Keep to one stretch of the data below, the lines from the one with "We chose 200" up to and including the one with "For 6 apps, the", and return that stretch exactly.

Extracted data Block Start

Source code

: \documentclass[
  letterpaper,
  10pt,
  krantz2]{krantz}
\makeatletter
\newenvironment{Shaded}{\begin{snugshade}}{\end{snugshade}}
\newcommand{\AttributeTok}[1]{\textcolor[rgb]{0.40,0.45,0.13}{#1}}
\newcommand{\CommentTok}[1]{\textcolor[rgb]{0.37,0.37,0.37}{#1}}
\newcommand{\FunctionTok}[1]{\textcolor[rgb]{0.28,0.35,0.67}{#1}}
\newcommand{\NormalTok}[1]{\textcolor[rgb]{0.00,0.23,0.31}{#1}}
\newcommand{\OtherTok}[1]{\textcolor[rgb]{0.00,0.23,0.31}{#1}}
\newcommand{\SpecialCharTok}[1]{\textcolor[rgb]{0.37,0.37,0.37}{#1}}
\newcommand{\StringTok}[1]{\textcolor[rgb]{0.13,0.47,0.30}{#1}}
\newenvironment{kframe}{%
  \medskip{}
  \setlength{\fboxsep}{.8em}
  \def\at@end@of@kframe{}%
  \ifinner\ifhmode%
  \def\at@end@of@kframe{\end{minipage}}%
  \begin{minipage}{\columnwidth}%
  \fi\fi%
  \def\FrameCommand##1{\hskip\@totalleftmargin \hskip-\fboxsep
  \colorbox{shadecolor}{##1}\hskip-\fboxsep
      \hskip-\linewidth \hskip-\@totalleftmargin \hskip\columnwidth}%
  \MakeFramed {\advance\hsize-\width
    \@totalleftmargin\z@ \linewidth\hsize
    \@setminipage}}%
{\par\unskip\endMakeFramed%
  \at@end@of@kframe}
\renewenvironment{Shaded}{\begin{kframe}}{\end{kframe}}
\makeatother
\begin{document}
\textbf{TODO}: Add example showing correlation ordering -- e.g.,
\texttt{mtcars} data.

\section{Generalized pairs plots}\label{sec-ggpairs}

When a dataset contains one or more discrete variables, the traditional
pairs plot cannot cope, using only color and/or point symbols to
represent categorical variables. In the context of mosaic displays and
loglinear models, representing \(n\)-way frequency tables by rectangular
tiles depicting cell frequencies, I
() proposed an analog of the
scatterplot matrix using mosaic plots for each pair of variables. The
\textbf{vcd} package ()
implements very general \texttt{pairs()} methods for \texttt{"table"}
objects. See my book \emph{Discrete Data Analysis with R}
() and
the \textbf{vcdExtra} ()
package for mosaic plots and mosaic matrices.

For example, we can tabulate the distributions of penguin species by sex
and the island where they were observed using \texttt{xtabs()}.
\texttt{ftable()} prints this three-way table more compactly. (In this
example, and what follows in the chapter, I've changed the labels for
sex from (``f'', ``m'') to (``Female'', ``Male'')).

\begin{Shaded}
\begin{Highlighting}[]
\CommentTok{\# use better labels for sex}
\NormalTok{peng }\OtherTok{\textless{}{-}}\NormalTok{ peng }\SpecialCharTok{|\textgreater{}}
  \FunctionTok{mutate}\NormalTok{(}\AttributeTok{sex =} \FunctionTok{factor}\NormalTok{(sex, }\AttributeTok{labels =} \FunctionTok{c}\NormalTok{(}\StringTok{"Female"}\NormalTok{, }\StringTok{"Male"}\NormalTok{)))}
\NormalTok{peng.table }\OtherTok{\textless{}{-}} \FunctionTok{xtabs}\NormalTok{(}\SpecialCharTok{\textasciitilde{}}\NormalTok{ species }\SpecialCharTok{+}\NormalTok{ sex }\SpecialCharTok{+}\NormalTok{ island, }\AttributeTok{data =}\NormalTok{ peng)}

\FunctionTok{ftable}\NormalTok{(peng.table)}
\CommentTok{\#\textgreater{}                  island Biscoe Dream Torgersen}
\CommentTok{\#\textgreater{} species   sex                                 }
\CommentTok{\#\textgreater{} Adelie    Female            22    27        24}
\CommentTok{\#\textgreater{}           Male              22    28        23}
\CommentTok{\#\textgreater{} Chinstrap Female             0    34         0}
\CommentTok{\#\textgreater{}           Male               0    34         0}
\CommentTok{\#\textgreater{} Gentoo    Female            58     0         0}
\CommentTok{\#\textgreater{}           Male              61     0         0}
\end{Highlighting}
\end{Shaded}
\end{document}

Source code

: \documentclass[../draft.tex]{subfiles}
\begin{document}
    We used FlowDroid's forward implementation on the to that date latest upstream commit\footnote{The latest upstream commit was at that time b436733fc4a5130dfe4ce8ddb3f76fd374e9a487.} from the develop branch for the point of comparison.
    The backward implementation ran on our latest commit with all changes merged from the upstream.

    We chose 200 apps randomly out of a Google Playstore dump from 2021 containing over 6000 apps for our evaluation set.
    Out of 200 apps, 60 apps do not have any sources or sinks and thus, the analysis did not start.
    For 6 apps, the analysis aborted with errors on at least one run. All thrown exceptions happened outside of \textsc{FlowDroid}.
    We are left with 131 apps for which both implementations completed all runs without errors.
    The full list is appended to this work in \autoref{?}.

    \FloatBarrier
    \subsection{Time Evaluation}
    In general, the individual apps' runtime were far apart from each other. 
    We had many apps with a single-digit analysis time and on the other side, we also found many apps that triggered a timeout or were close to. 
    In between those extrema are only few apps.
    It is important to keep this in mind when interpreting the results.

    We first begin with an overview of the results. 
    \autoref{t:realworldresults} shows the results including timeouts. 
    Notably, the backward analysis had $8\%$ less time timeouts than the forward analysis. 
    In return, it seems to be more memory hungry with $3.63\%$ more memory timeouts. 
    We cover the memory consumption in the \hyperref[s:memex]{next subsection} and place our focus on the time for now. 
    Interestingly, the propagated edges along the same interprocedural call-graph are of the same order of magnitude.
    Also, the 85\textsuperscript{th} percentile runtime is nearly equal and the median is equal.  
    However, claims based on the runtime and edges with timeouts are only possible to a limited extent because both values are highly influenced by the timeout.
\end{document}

Extracted data Block End

Exercise response ->
    We chose 200 apps randomly out of a Google Playstore dump from 2021 containing over 6000 apps for our evaluation set.
    Out of 200 apps, 60 apps do not have any sources or sinks and thus, the analysis did not start.
    For 6 apps, the analysis aborted with errors on at least one run. All thrown exceptions happened outside of \textsc{FlowDroid}.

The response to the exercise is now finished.